Data extracted from a collection

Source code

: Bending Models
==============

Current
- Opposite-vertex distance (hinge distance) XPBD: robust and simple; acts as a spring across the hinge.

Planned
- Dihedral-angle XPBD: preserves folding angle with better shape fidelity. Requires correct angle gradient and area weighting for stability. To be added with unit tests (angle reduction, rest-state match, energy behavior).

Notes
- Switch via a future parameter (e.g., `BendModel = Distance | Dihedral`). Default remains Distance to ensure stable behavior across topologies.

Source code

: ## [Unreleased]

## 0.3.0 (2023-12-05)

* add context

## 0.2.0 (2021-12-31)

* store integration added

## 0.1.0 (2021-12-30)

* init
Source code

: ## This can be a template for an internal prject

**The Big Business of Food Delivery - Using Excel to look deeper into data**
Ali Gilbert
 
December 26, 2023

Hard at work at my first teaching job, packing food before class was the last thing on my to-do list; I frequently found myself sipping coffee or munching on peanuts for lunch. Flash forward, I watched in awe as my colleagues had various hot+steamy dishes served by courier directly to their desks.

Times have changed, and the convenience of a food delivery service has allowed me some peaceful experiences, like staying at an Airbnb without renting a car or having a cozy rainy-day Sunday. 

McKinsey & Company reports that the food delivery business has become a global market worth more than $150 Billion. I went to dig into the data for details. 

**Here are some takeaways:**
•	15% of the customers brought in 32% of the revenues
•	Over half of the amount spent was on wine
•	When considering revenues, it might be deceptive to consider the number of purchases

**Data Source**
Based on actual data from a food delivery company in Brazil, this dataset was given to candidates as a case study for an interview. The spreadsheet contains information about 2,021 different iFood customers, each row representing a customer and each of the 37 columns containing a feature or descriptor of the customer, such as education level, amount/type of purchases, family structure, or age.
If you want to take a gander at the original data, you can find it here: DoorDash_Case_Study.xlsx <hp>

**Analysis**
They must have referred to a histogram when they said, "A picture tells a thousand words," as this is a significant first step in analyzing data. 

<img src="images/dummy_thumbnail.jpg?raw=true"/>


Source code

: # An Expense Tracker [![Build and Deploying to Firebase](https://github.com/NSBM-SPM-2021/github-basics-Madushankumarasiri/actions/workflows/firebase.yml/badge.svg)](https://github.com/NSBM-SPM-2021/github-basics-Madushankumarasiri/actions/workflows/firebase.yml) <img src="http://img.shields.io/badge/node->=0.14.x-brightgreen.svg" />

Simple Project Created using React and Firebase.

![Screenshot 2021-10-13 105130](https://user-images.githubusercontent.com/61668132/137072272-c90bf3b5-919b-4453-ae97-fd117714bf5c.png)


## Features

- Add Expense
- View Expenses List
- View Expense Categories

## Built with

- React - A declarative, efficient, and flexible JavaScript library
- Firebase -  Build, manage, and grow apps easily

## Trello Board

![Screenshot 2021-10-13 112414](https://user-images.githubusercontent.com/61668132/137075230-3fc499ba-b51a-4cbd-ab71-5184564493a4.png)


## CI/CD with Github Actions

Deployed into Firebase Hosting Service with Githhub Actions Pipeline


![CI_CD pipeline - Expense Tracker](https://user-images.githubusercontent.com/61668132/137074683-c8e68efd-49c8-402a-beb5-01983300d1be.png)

→ Aim of the task: Each line above must be printed exactly as it appears.

→ Finished exercise:
Source code

: Bending Models
==============

Current
- Opposite-vertex distance (hinge distance) XPBD: robust and simple; acts as a spring across the hinge.

Planned
- Dihedral-angle XPBD: preserves folding angle with better shape fidelity. Requires correct angle gradient and area weighting for stability. To be added with unit tests (angle reduction, rest-state match, energy behavior).

Notes
- Switch via a future parameter (e.g., `BendModel = Distance | Dihedral`). Default remains Distance to ensure stable behavior across topologies.

Source code

: ## [Unreleased]

## 0.3.0 (2023-12-05)

* add context

## 0.2.0 (2021-12-31)

* store integration added

## 0.1.0 (2021-12-30)

* init
Source code

: ## This can be a template for an internal prject

**The Big Business of Food Delivery - Using Excel to look deeper into data**
Ali Gilbert
 
December 26, 2023

Hard at work at my first teaching job, packing food before class was the last thing on my to-do list; I frequently found myself sipping coffee or munching on peanuts for lunch. Flash forward, I watched in awe as my colleagues had various hot+steamy dishes served by courier directly to their desks.

Times have changed, and the convenience of a food delivery service has allowed me some peaceful experiences, like staying at an Airbnb without renting a car or having a cozy rainy-day Sunday. 

McKinsey & Company reports that the food delivery business has become a global market worth more than $150 Billion. I went to dig into the data for details. 

**Here are some takeaways:**
•	15% of the customers brought in 32% of the revenues
•	Over half of the amount spent was on wine
•	When considering revenues, it might be deceptive to consider the number of purchases

**Data Source**
Based on actual data from a food delivery company in Brazil, this dataset was given to candidates as a case study for an interview. The spreadsheet contains information about 2,021 different iFood customers, each row representing a customer and each of the 37 columns containing a feature or descriptor of the customer, such as education level, amount/type of purchases, family structure, or age.
If you want to take a gander at the original data, you can find it here: DoorDash_Case_Study.xlsx <hp>

**Analysis**
They must have referred to a histogram when they said, "A picture tells a thousand words," as this is a significant first step in analyzing data. 

<img src="images/dummy_thumbnail.jpg?raw=true"/>


Source code

: # An Expense Tracker [![Build and Deploying to Firebase](https://github.com/NSBM-SPM-2021/github-basics-Madushankumarasiri/actions/workflows/firebase.yml/badge.svg)](https://github.com/NSBM-SPM-2021/github-basics-Madushankumarasiri/actions/workflows/firebase.yml) <img src="http://img.shields.io/badge/node->=0.14.x-brightgreen.svg" />

Simple Project Created using React and Firebase.

![Screenshot 2021-10-13 105130](https://user-images.githubusercontent.com/61668132/137072272-c90bf3b5-919b-4453-ae97-fd117714bf5c.png)


## Features

- Add Expense
- View Expenses List
- View Expense Categories

## Built with

- React - A declarative, efficient, and flexible JavaScript library
- Firebase -  Build, manage, and grow apps easily

## Trello Board

![Screenshot 2021-10-13 112414](https://user-images.githubusercontent.com/61668132/137075230-3fc499ba-b51a-4cbd-ab71-5184564493a4.png)


## CI/CD with Github Actions

Deployed into Firebase Hosting Service with Githhub Actions Pipeline


![CI_CD pipeline - Expense Tracker](https://user-images.githubusercontent.com/61668132/137074683-c8e68efd-49c8-402a-beb5-01983300d1be.png)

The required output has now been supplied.